Exercise directions — Print exactly the first lines of the records. Stop after the line containing "Since the answers", and leave every picture out.

Rendered images with source text —
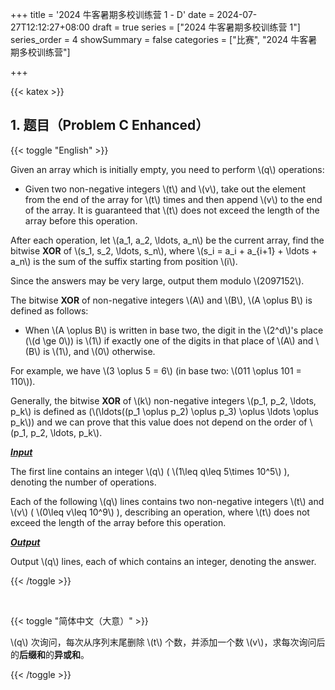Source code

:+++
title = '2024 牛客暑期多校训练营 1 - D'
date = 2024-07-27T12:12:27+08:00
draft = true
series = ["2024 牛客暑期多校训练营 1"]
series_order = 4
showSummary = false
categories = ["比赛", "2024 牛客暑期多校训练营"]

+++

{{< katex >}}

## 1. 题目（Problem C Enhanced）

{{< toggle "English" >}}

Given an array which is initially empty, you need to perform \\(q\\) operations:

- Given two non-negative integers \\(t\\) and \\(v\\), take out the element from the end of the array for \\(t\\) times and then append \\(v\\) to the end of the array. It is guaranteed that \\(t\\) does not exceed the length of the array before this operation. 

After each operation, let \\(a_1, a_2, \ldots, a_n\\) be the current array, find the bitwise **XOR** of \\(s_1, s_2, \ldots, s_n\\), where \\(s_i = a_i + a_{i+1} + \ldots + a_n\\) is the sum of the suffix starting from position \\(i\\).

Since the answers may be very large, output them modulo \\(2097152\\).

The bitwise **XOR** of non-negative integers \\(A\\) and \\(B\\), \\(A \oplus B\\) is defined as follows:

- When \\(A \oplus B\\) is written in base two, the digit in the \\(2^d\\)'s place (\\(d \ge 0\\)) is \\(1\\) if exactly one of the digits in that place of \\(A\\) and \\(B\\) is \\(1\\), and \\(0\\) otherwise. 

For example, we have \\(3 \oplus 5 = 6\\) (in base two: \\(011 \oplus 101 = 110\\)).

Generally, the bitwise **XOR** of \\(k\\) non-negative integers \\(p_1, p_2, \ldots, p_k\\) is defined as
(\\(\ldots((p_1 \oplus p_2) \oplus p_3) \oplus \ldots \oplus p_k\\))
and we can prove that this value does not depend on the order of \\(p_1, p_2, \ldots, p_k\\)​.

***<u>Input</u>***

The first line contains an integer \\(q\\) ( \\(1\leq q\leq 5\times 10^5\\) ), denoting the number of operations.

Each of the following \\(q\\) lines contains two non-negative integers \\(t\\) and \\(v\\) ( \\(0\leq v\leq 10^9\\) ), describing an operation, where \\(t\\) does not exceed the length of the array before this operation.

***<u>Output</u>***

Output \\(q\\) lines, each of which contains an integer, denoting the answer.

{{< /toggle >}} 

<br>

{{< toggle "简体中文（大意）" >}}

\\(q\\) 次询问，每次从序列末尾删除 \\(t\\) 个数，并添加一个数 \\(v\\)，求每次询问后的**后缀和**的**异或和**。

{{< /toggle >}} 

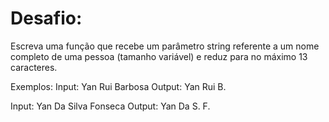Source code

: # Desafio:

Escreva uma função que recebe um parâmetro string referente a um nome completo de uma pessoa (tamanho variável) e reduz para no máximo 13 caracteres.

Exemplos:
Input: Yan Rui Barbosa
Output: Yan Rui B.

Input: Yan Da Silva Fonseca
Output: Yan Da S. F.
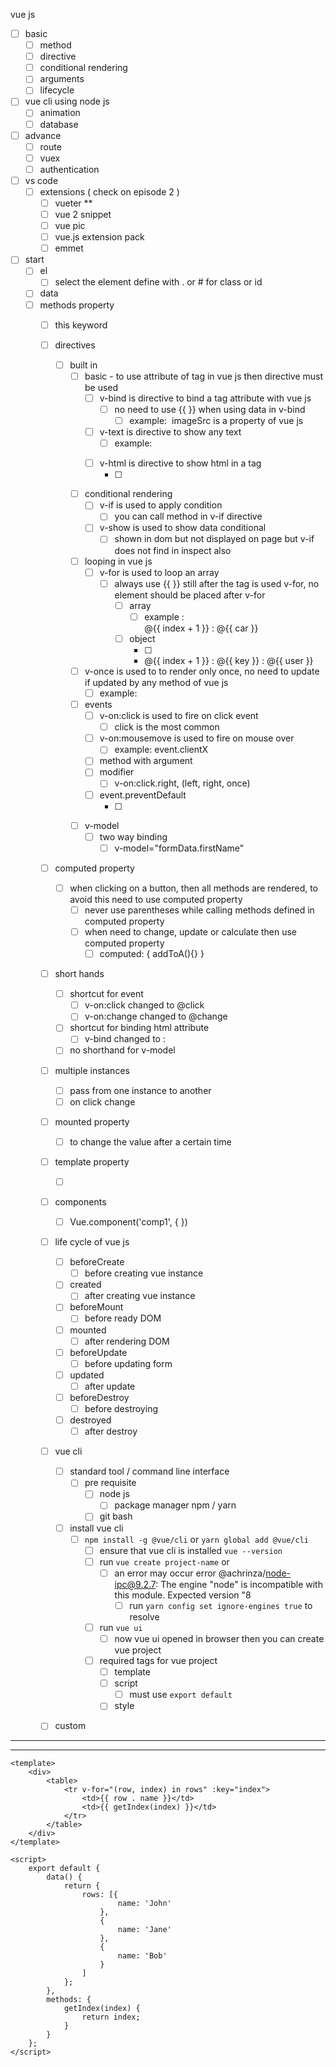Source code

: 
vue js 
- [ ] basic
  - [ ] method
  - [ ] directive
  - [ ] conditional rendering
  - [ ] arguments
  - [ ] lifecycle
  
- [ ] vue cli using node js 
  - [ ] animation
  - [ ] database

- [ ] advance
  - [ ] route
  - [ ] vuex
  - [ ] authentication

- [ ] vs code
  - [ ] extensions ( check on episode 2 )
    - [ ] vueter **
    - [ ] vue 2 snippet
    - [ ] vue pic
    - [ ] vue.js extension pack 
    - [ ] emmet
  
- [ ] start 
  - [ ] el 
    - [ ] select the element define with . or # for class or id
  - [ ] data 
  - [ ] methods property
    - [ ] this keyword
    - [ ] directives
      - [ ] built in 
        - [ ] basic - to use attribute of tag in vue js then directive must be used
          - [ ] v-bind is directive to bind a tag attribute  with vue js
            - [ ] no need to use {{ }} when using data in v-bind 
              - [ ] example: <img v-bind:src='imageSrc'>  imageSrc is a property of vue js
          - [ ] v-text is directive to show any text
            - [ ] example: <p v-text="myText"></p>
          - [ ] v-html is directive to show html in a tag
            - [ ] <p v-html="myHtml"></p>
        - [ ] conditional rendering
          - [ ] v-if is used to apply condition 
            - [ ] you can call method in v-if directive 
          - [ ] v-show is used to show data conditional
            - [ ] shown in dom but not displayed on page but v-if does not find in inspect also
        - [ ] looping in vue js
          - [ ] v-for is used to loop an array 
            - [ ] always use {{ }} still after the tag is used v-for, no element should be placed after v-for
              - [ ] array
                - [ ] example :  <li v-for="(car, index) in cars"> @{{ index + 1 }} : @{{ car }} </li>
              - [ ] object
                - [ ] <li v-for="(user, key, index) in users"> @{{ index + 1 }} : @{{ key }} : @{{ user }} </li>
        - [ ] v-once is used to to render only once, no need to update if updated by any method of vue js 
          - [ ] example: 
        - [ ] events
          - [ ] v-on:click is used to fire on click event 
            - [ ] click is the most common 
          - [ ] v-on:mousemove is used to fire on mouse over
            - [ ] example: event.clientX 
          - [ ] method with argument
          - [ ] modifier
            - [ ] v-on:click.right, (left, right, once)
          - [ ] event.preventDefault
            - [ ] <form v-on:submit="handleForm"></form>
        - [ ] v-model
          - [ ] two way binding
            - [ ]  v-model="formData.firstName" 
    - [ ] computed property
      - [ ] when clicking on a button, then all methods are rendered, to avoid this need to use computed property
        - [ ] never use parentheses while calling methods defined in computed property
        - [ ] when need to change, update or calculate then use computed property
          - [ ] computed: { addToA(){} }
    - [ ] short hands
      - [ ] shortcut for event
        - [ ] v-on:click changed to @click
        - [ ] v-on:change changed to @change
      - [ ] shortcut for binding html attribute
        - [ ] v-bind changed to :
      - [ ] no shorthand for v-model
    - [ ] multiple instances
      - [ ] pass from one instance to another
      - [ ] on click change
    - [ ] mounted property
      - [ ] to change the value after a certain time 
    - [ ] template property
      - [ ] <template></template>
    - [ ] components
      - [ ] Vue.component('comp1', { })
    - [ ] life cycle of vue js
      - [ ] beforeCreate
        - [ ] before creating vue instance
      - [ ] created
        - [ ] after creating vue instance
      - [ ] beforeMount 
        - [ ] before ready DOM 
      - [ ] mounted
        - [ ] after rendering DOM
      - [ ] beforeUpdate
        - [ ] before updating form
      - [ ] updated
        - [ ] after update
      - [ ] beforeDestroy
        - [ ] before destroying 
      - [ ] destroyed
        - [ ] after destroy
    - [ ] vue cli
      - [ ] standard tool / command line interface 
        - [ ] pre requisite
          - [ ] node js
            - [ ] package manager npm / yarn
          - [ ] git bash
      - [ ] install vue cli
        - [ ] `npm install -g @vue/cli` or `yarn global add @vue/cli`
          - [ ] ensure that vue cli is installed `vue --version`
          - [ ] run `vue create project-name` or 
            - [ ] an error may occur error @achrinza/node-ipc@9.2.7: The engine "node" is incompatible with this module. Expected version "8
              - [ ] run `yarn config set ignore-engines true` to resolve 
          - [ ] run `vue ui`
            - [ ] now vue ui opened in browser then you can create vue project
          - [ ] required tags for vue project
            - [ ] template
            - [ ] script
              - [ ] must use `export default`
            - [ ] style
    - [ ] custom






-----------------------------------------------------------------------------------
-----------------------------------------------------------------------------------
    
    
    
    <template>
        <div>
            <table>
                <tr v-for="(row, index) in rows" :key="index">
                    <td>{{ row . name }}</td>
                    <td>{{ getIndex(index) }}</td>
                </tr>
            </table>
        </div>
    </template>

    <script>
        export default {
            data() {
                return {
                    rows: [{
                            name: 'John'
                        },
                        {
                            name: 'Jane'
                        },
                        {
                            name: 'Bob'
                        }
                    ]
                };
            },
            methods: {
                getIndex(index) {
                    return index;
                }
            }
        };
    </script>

Response to the task —
Source code

:+++
title = '2024 牛客暑期多校训练营 1 - D'
date = 2024-07-27T12:12:27+08:00
draft = true
series = ["2024 牛客暑期多校训练营 1"]
series_order = 4
showSummary = false
categories = ["比赛", "2024 牛客暑期多校训练营"]

+++

{{< katex >}}

## 1. 题目（Problem C Enhanced）

{{< toggle "English" >}}

Given an array which is initially empty, you need to perform \\(q\\) operations:

- Given two non-negative integers \\(t\\) and \\(v\\), take out the element from the end of the array for \\(t\\) times and then append \\(v\\) to the end of the array. It is guaranteed that \\(t\\) does not exceed the length of the array before this operation. 

After each operation, let \\(a_1, a_2, \ldots, a_n\\) be the current array, find the bitwise **XOR** of \\(s_1, s_2, \ldots, s_n\\), where \\(s_i = a_i + a_{i+1} + \ldots + a_n\\) is the sum of the suffix starting from position \\(i\\).

Since the answers may be very large, output them modulo \\(2097152\\).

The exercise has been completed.